The project expands upon Bear Tracker, the Google Maps-based polar bear watching project run by Polar Bears International. As Google explained on its blog post announcing the polar bear views, it serves a double purpose. First, anyone can look at some cool polar bears whenever they want. But also, the imagery establishes a baseline of visuals for future work tracking the impact of climate change on the species' movement and habitat.

A reporter for Popular Science went along for one of Google's polar bear street view filming sessions with Polar Bears International. They describe what it's like to chase the animals around the tundra:

The bear keeps moving and so do we, along a trail that’s headed in roughly the same direction. [Polar Bears International field director B.J.] Kirschhoffer accelerates to a blistering 11 miles per hour—raft speed.

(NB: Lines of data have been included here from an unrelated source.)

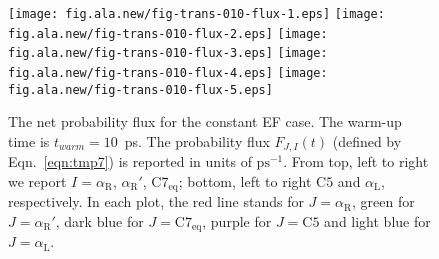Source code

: \documentclass[a4paper,preprint,unsortedaddress,onecolumn]{revtex4-1}
\newcommand{\confaa}[0]{{\alpha_{\textrm{R}}}}
\newcommand{\confab}[0]{{\alpha_{\textrm{R}}'}}
\newcommand{\confba}[0]{{\textrm{C}7_{\textrm{eq}}}}
\newcommand{\confbb}[0]{{\textrm{C}5}}
\newcommand{\confc}[0]{{\alpha_{\textrm{L}}}}
\begin{document}
\begin{figure}
  \centering
  \texttt{[image: fig.ala.new/fig-trans-010-flux-1.eps]}
  \texttt{[image: fig.ala.new/fig-trans-010-flux-2.eps]}
  \texttt{[image: fig.ala.new/fig-trans-010-flux-3.eps]}
  \texttt{[image: fig.ala.new/fig-trans-010-flux-4.eps]}
  \texttt{[image: fig.ala.new/fig-trans-010-flux-5.eps]}
  \caption{
    The net probability flux for the constant EF case.
    The warm-up time is $t_{warm} = 10$~ps.
    The probability flux $F_{J,I}(t)$ (defined by Eqn.~\eqref{eqn:tmp7}) is reported in units of $\textrm{ps}^{-1}$.
    From top, left to right we report $I = \confaa$, $\confab$, $\confba$; bottom, left to right $\confbb$ and
    $\confc$, respectively. In each plot, the red line stands for $J=\confaa$,
    green for $J=\confab$, dark blue for $J=\confba$, purple for $J=\confbb$ and light blue
    for $J=\confc$.
    }
  \label{fig:tmp6}
\end{figure}
\end{document}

I put my hand on the wall for balance as I try to keep binoculars focused on the polar bear, now picking its way around a low pond. The bear switches direction, and then again, as it tests the icy surface. It lies down for several minutes by some willows. Kirschhoffer idles the vehicle to assess the situation. If there was an award for the slowest-motion chase scene, I think, this would win it.

Kirschhoffer parks the buggy along a trail that he thinks lies in the bear’s path. He guesses correctly. The animal ambles our way. When it reaches the buggy, it hoists itself into a standing position and slaps its massive paws onto the vehicle’s aluminum siding.

Google is in the middle of an even bigger effort to map the arctic tundra of the Canadian north. The polar bear images join some other remote street view finds from the project— like dogsledders, remote native communities, and even a very isolated Tim Horton's.